Grzegorz Lato: Skoro rok temu nie było plebiscytu Złotej Piłki, to powinno się zsumować te dwa lata
Grzegorz Lato w rozmowie z "WP SportoweFakty" ocenił wyniki plebiscytu "Złotej Piłki". - Powinno się zsumować te dwa lata i wręczyć ją Lewandowskiemu, bo mu się ona bardzo należała - przyznał były prezes PZPN.
Poniedziałkowy wieczór należał do Leo Messiego. Piłkarz PSG po raz siódmy w karierze wygrał plebiscyt organizowany przez "France Football".
Spory niedosyt może za to odczuwać Robert Lewandowski. Polak od miesięcy prezentuje kosmiczny poziom i raz za razem trafia do siatki rywali. To jednak za mało, by pokonać Messiego w walce o "Złotą Piłkę".
Grzegorz Lato nie ma wątpliwości, że o triumfie Argentyńczyk przesądził sukces z drużyną narodową. Przy okazji podkreśla, że w tegorocznej edycji plebiscytu powinno się zsumować dwa ostatnie lata.
- Wszyscy mówią, że zwycięstwo w Copa America zdecydowało, i tak mogło być. Bo jeśli chodzi o klubową piłkę, no to FC Barcelona nic nie osiągnęła, a od tego sezonu Messi jest w Paris Saint-Germain - stwierdził były prezes PZPN.
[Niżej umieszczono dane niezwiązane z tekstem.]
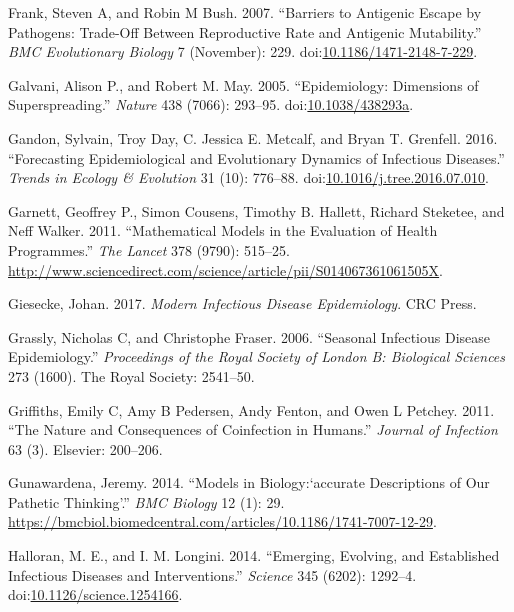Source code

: \documentclass[]{article}
\theoremstyle{definition}
\theoremstyle{definition}
\theoremstyle{definition}
\theoremstyle{remark}
\begin{document}
\hypertarget{ref-frank07}{}
Frank, Steven A, and Robin M Bush. 2007. ``Barriers to Antigenic Escape
by Pathogens: Trade-Off Between Reproductive Rate and Antigenic
Mutability.'' \emph{BMC Evolutionary Biology} 7 (November): 229.
doi:\href{https://doi.org/10.1186/1471-2148-7-229}{10.1186/1471-2148-7-229}.

\hypertarget{ref-galvani05}{}
Galvani, Alison P., and Robert M. May. 2005. ``Epidemiology: Dimensions
of Superspreading.'' \emph{Nature} 438 (7066): 293--95.
doi:\href{https://doi.org/10.1038/438293a}{10.1038/438293a}.

\hypertarget{ref-gandon16}{}
Gandon, Sylvain, Troy Day, C. Jessica E. Metcalf, and Bryan T. Grenfell.
2016. ``Forecasting Epidemiological and Evolutionary Dynamics of
Infectious Diseases.'' \emph{Trends in Ecology \& Evolution} 31 (10):
776--88.
doi:\href{https://doi.org/10.1016/j.tree.2016.07.010}{10.1016/j.tree.2016.07.010}.

\hypertarget{ref-garnett11}{}
Garnett, Geoffrey P., Simon Cousens, Timothy B. Hallett, Richard
Steketee, and Neff Walker. 2011. ``Mathematical Models in the Evaluation
of Health Programmes.'' \emph{The Lancet} 378 (9790): 515--25.
\url{http://www.sciencedirect.com/science/article/pii/S014067361061505X}.

\hypertarget{ref-giesecke17}{}
Giesecke, Johan. 2017. \emph{Modern Infectious Disease Epidemiology}.
CRC Press.

\hypertarget{ref-grassly06}{}
Grassly, Nicholas C, and Christophe Fraser. 2006. ``Seasonal Infectious
Disease Epidemiology.'' \emph{Proceedings of the Royal Society of London
B: Biological Sciences} 273 (1600). The Royal Society: 2541--50.

\hypertarget{ref-griffiths11}{}
Griffiths, Emily C, Amy B Pedersen, Andy Fenton, and Owen L Petchey.
2011. ``The Nature and Consequences of Coinfection in Humans.''
\emph{Journal of Infection} 63 (3). Elsevier: 200--206.

\hypertarget{ref-gunawardena14}{}
Gunawardena, Jeremy. 2014. ``Models in Biology:`accurate Descriptions of
Our Pathetic Thinking'.'' \emph{BMC Biology} 12 (1): 29.
\url{https://bmcbiol.biomedcentral.com/articles/10.1186/1741-7007-12-29}.

\hypertarget{ref-halloran14}{}
Halloran, M. E., and I. M. Longini. 2014. ``Emerging, Evolving, and
Established Infectious Diseases and Interventions.'' \emph{Science} 345
(6202): 1292--4.
doi:\href{https://doi.org/10.1126/science.1254166}{10.1126/science.1254166}.
\end{document}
- Ja mu życzę z całego serca tej nagrody, bo w jego karierze brakuje mu tylko Złotej Piłki. Ale to zależy wszystko od tego, jak się będzie rozwijała sytuacja. Nie zapomnijmy, że w następnym roku są mistrzostwa świata, na które jeszcze nie wiadomo, czy reprezentacja Polski pojedzie. Zobaczymy też, jak daleko zajdzie Bayern Monachium w rozgrywkach klubowych - dodał.
- Skoro rok temu nie było plebiscytu Złotej Piłki, to powinno się zsumować te dwa lata i wręczyć ją Lewandowskiemu, bo mu się ona bardzo należała. Jednak takiego dokonano wyboru. Zajął drugie miejsce, a to i tak jest najwyższe w historii polskiej piłki - zakończył.